In celebration of Stafford County’s 350th Anniversary, the Central Rappahannock Library System is sponsoring a series of lectures from March 27 through November 5, 2014.
I attended the second lecture on April 23 titled, “Archiving Your History: Preserving Your Digital Memories.” I think everyone would like to find the perfect format for preserving our photos, videos, email, Facebook posts and more. Unfortunately there isn’t one. Yet.
I felt the presentation was far too basic for the audience gathered. People attending a program titled such would already understand how quickly technology changes, how to organize documents and files, and not be intimidated by terms such as JPEG, TIFF, and DPI.
Having said that, there is always something one can take away from any presentation, either new information or good reminders and here are some:
- The more pixels in a photo the higher the quality. Tiff format captures all info and are the largest, highest quality files. For most photos JPG format is fine. Scan slides and tiny photos at 1800 DPI.

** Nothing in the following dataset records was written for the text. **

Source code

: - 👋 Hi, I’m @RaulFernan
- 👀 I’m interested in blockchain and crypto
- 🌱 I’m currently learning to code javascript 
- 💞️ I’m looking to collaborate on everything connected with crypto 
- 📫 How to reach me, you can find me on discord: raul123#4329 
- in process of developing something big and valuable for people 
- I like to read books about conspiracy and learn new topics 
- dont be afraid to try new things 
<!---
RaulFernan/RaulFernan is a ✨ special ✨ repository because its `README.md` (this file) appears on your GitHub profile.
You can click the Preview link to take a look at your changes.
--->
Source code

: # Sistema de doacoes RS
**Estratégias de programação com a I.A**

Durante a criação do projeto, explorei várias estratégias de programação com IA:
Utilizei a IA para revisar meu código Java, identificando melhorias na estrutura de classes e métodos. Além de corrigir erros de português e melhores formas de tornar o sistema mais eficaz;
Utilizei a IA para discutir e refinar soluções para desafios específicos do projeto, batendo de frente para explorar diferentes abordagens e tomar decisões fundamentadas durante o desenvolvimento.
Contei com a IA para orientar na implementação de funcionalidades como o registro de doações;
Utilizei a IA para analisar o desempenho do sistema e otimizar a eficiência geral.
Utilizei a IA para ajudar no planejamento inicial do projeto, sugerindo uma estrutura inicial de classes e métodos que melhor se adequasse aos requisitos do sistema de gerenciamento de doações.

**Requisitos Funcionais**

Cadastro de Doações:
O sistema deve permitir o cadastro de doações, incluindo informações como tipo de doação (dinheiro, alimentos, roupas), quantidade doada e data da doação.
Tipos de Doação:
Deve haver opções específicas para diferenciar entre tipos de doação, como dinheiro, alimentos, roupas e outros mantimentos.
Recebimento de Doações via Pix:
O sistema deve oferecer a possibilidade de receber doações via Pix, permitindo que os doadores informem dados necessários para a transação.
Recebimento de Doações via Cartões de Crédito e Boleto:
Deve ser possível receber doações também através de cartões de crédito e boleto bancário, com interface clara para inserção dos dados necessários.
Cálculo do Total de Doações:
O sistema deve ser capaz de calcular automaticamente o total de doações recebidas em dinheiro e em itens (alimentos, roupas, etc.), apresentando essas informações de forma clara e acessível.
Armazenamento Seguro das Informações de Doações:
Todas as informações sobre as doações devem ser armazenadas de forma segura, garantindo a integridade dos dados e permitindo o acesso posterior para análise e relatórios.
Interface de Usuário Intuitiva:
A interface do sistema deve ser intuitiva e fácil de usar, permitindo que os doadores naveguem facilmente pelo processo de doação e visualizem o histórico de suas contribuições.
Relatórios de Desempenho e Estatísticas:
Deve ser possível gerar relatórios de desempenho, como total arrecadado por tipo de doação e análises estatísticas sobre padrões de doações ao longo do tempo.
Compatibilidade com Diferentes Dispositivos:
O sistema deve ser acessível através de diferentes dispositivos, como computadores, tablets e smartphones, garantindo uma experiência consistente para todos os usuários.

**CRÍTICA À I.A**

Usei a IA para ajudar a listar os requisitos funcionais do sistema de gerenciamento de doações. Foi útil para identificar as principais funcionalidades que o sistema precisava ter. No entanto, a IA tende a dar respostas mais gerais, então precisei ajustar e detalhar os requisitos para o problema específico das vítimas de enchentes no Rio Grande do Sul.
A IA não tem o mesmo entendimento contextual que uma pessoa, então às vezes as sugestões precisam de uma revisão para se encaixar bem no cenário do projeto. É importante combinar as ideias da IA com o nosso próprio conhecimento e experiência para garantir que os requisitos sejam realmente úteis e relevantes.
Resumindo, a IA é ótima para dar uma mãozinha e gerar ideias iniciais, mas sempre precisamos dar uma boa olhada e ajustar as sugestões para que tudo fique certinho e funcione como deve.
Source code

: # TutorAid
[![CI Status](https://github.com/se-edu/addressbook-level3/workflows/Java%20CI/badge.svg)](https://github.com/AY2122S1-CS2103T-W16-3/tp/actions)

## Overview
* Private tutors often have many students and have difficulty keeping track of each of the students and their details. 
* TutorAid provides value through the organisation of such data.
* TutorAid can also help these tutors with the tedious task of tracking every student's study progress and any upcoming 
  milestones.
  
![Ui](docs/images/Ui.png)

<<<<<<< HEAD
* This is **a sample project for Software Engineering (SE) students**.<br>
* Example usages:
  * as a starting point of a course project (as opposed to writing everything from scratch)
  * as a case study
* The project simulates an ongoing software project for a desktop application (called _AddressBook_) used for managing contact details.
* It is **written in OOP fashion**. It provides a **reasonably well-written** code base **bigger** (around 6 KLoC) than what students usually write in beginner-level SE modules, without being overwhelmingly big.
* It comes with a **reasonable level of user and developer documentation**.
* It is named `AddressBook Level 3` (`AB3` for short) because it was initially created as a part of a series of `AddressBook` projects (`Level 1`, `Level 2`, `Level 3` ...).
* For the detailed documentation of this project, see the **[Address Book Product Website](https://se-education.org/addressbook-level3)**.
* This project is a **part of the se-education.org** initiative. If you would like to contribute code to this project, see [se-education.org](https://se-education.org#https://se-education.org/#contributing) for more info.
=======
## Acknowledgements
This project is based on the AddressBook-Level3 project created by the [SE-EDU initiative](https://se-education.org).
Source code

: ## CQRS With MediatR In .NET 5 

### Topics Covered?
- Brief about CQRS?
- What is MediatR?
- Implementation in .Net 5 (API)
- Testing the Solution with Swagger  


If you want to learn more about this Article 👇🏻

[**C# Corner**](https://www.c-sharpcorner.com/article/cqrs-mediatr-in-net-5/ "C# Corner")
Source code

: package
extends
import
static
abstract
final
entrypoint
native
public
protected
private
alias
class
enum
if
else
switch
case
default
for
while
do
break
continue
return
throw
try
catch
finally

- Rule of Thumb - Technology changes every 5-7 years. If you have photos, documents, etc. saved on CDs, transfer to new ones at this time. Purchase highest quality CDs – you get what you pay for. Back up computer files on CDs or thumb drives. It is always good to keep these backups in a location other than near your computer in case of disaster.
- Organize and label photos. Put into appropriately named folders on your computer. For your ease and for others if they need to access your files. Also, keep a list of needed passwords with your will.
- You can purchase a transfer box, a digital converter for videocassettes that connects your VCR to your computer. These can be found on Amazon.
- Family movie files (VOB) can be transferred to your computer. He suggested to Google for instructions.
At the end of the presentation he provided the Library of Congress link to personal archiving. And it may be that last piece of information will make the hour spent worthwhile.